Should the word "socket" occur in a line of the records, copy that line.

Stored data:

* * *

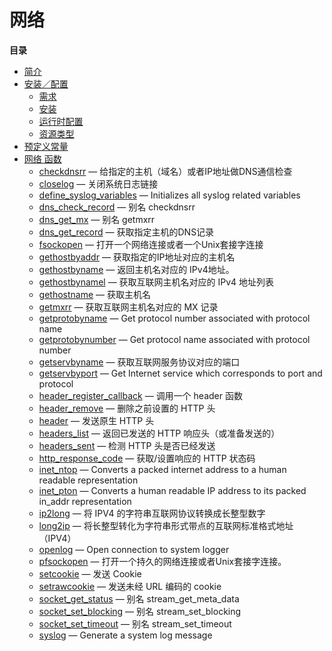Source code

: 网络
====

**目录**

-   [简介](/intro/network.html)
-   [安装／配置](/network/setup.html)
    -   [需求](/network/setup.html#需求)
    -   [安装](/network/setup.html#安装)
    -   [运行时配置](/network/setup.html#运行时配置)
    -   [资源类型](/network/setup.html#资源类型)
-   [预定义常量](/network/constants.html)
-   [网络 函数](/ref/network.html)
    -   [checkdnsrr](/ref/network.html#checkdnsrr) —
        给指定的主机（域名）或者IP地址做DNS通信检查
    -   [closelog](/ref/network.html#closelog) — 关闭系统日志链接
    -   [define\_syslog\_variables](/ref/network.html#define_syslog_variables)
        — Initializes all syslog related variables
    -   [dns\_check\_record](/ref/network.html#dns_check_record) — 别名
        checkdnsrr
    -   [dns\_get\_mx](/ref/network.html#dns_get_mx) — 别名 getmxrr
    -   [dns\_get\_record](/ref/network.html#dns_get_record) —
        获取指定主机的DNS记录
    -   [fsockopen](/ref/network.html#fsockopen) —
        打开一个网络连接或者一个Unix套接字连接
    -   [gethostbyaddr](/ref/network.html#gethostbyaddr) —
        获取指定的IP地址对应的主机名
    -   [gethostbyname](/ref/network.html#gethostbyname) —
        返回主机名对应的 IPv4地址。
    -   [gethostbynamel](/ref/network.html#gethostbynamel) —
        获取互联网主机名对应的 IPv4 地址列表
    -   [gethostname](/ref/network.html#gethostname) — 获取主机名
    -   [getmxrr](/ref/network.html#getmxrr) — 获取互联网主机名对应的 MX
        记录
    -   [getprotobyname](/ref/network.html#getprotobyname) — Get
        protocol number associated with protocol name
    -   [getprotobynumber](/ref/network.html#getprotobynumber) — Get
        protocol name associated with protocol number
    -   [getservbyname](/ref/network.html#getservbyname) —
        获取互联网服务协议对应的端口
    -   [getservbyport](/ref/network.html#getservbyport) — Get Internet
        service which corresponds to port and protocol
    -   [header\_register\_callback](/ref/network.html#header_register_callback)
        — 调用一个 header 函数
    -   [header\_remove](/ref/network.html#header_remove) —
        删除之前设置的 HTTP 头
    -   [header](/ref/network.html#header) — 发送原生 HTTP 头
    -   [headers\_list](/ref/network.html#headers_list) — 返回已发送的
        HTTP 响应头（或准备发送的）
    -   [headers\_sent](/ref/network.html#headers_sent) — 检测 HTTP
        头是否已经发送
    -   [http\_response\_code](/ref/network.html#http_response_code) —
        获取/设置响应的 HTTP 状态码
    -   [inet\_ntop](/ref/network.html#inet_ntop) — Converts a packed
        internet address to a human readable representation
    -   [inet\_pton](/ref/network.html#inet_pton) — Converts a human
        readable IP address to its packed in\_addr representation
    -   [ip2long](/ref/network.html#ip2long) — 将 IPV4
        的字符串互联网协议转换成长整型数字
    -   [long2ip](/ref/network.html#long2ip) —
        将长整型转化为字符串形式带点的互联网标准格式地址（IPV4）
    -   [openlog](/ref/network.html#openlog) — Open connection to system
        logger
    -   [pfsockopen](/ref/network.html#pfsockopen) —
        打开一个持久的网络连接或者Unix套接字连接。
    -   [setcookie](/ref/network.html#setcookie) — 发送 Cookie
    -   [setrawcookie](/ref/network.html#setrawcookie) — 发送未经 URL
        编码的 cookie
    -   [socket\_get\_status](/ref/network.html#socket_get_status) —
        别名 stream\_get\_meta\_data
    -   [socket\_set\_blocking](/ref/network.html#socket_set_blocking) —
        别名 stream\_set\_blocking
    -   [socket\_set\_timeout](/ref/network.html#socket_set_timeout) —
        别名 stream\_set\_timeout
    -   [syslog](/ref/network.html#syslog) — Generate a system log
        message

* * *

Written solution:
    -   [socket\_get\_status](/ref/network.html#socket_get_status) —
    -   [socket\_set\_blocking](/ref/network.html#socket_set_blocking) —
    -   [socket\_set\_timeout](/ref/network.html#socket_set_timeout) —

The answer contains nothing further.